Configure Cloud Data Classification Platform

When you want to use the Cloud Data Classification Platform in Data Catalog, you first have to configure it.

Prerequisites

  • You have the ADMIN or SUPER role in Collibra Console.

Steps

  1. Open the DGC service settings for editing:
    1. Open Collibra Console.
      Collibra Console opens with the Infrastructure page.
    2. In the tab pane, expand an environment to show its services.
    3. In the tab pane, click the Data Governance Center service of that environment.
    4. Click Configuration.
    5. Click Edit configuration.
  2. Go to the Data Classification section.
  3. Enter the required information:

    Setting

    Description

    Machine Learning platform URL

    This setting requires the SUPER role.

    The address of the machine learning platform that will classify your data.

    Requester Name

    This setting requires the SUPER role.

    The unique name to identify the client when using Machine Learning platform.

    API key

    This setting requires the SUPER role.

    The API Key to authorize the requester when connecting to the Machine Learning platform.
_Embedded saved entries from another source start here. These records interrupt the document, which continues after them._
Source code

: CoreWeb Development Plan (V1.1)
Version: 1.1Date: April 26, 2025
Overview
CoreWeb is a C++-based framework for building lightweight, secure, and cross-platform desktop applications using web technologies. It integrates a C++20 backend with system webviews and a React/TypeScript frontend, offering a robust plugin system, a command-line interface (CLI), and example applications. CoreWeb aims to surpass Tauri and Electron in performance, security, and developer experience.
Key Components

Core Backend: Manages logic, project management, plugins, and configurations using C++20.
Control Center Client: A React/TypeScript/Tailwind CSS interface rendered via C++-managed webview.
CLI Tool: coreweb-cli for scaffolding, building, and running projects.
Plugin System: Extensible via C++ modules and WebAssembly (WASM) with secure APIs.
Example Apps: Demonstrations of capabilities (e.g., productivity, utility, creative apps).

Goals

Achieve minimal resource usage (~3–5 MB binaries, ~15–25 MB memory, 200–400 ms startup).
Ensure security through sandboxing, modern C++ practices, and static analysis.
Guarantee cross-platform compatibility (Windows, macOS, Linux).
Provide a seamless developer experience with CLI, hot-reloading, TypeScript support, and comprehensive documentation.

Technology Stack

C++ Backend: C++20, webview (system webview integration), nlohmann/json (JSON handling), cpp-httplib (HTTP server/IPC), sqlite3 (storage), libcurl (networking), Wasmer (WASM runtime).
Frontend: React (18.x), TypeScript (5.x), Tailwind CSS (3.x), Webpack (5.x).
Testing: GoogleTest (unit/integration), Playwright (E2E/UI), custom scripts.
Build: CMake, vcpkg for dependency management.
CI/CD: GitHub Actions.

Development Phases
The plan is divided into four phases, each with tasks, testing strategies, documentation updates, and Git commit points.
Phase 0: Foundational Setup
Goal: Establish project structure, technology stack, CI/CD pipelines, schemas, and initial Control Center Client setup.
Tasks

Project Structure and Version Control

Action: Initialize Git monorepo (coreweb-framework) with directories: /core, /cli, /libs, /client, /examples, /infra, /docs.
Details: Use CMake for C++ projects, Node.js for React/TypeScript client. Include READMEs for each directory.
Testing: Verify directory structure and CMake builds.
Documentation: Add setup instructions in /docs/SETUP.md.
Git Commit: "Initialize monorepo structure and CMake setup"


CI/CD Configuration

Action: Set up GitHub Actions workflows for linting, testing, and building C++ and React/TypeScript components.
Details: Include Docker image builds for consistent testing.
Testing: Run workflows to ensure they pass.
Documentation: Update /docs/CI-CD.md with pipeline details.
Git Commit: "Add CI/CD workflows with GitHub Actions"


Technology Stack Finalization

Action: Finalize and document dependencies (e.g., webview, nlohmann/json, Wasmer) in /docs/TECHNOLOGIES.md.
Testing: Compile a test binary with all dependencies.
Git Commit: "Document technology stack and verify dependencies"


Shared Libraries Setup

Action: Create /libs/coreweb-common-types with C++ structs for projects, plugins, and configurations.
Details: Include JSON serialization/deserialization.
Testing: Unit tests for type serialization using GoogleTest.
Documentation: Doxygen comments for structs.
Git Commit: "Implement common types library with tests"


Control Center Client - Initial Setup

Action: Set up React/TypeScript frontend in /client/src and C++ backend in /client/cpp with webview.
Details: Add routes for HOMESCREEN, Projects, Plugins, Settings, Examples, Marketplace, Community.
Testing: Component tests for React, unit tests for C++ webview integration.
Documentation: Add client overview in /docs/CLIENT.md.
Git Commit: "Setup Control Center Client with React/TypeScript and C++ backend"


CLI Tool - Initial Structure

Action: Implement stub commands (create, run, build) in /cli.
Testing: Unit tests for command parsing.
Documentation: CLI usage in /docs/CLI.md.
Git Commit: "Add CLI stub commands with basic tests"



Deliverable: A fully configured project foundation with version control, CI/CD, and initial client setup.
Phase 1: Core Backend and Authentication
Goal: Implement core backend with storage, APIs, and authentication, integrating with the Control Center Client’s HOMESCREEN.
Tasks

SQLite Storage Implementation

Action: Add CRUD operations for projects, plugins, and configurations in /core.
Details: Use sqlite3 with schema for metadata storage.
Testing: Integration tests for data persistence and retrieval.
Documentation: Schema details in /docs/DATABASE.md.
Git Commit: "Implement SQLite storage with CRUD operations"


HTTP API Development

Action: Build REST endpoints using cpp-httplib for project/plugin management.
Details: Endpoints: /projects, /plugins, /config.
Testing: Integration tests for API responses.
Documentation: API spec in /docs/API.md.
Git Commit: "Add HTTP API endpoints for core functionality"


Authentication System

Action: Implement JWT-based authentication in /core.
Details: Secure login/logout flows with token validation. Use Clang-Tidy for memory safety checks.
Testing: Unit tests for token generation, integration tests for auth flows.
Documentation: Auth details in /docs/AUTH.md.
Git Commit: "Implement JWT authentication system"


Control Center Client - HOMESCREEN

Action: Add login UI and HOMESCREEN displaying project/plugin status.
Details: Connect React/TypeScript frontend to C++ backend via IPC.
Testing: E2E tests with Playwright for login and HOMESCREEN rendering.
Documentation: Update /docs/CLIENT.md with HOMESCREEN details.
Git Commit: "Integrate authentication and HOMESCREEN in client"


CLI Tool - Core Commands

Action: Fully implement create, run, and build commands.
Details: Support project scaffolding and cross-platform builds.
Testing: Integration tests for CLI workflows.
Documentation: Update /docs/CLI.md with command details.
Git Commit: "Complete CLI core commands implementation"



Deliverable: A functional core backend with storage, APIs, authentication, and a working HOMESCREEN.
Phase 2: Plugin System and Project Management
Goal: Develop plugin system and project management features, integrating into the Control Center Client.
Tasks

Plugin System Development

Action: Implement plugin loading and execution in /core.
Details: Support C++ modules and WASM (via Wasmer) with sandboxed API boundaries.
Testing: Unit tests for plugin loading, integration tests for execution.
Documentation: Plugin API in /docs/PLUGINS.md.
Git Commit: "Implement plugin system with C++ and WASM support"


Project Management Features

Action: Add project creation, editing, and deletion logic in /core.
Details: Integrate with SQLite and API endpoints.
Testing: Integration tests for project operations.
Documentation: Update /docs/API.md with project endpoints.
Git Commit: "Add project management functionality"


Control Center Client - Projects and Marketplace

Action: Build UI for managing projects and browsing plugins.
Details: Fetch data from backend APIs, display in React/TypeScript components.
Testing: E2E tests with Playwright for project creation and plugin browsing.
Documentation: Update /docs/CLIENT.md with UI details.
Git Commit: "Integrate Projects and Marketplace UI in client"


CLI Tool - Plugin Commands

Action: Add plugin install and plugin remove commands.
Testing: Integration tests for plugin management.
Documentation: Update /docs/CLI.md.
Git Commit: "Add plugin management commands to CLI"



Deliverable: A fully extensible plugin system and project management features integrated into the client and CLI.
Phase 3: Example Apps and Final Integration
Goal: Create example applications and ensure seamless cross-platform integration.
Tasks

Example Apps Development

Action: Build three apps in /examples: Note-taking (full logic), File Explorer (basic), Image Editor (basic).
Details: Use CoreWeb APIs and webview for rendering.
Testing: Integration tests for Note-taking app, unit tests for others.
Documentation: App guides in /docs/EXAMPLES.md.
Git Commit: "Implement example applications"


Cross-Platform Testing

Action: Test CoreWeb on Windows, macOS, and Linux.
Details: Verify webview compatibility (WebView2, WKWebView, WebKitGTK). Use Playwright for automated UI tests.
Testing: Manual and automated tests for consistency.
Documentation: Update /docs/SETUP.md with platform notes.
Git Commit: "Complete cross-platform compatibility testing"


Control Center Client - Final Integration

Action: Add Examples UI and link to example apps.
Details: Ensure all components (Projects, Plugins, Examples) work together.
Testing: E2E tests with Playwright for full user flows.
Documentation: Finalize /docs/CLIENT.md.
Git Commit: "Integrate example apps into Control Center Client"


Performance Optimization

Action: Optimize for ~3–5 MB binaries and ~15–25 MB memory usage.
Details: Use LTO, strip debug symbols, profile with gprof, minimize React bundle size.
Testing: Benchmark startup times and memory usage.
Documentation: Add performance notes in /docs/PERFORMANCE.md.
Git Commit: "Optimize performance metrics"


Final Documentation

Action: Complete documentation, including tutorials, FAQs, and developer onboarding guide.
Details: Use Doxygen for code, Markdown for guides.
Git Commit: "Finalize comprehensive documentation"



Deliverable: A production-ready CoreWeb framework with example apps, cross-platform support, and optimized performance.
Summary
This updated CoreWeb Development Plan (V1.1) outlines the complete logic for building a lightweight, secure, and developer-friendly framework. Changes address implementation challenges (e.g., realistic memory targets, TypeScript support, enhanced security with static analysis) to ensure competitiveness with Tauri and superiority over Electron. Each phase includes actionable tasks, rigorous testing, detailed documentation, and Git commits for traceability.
    Enable Data Classification

    • True: Enable Collibra's data classification technology.
    • False (default): Do not use Collibra's data classification technology are not accepted.

    This setting is no longer in use. For information, go to About Data Classification.

    Classification job execution timeout

    The maximum amount of time (in seconds) that a data classification job can run until it is canceled.

    The default value is 604,800, which is 1 week. This is also the maximum value.

    Tip This is a global timeout limit for the entire classification process. However, in your Edge classification capability, you can configure timeout limits for various job stages, for that job. Timeout limits that you configure in your Edge capability cannot exceed the value that you set in this Console setting.

    For more information, go to Set up Unified Data Classification.

    Unified Classification enabled

    Enables the Unified Data Classification method on Edge.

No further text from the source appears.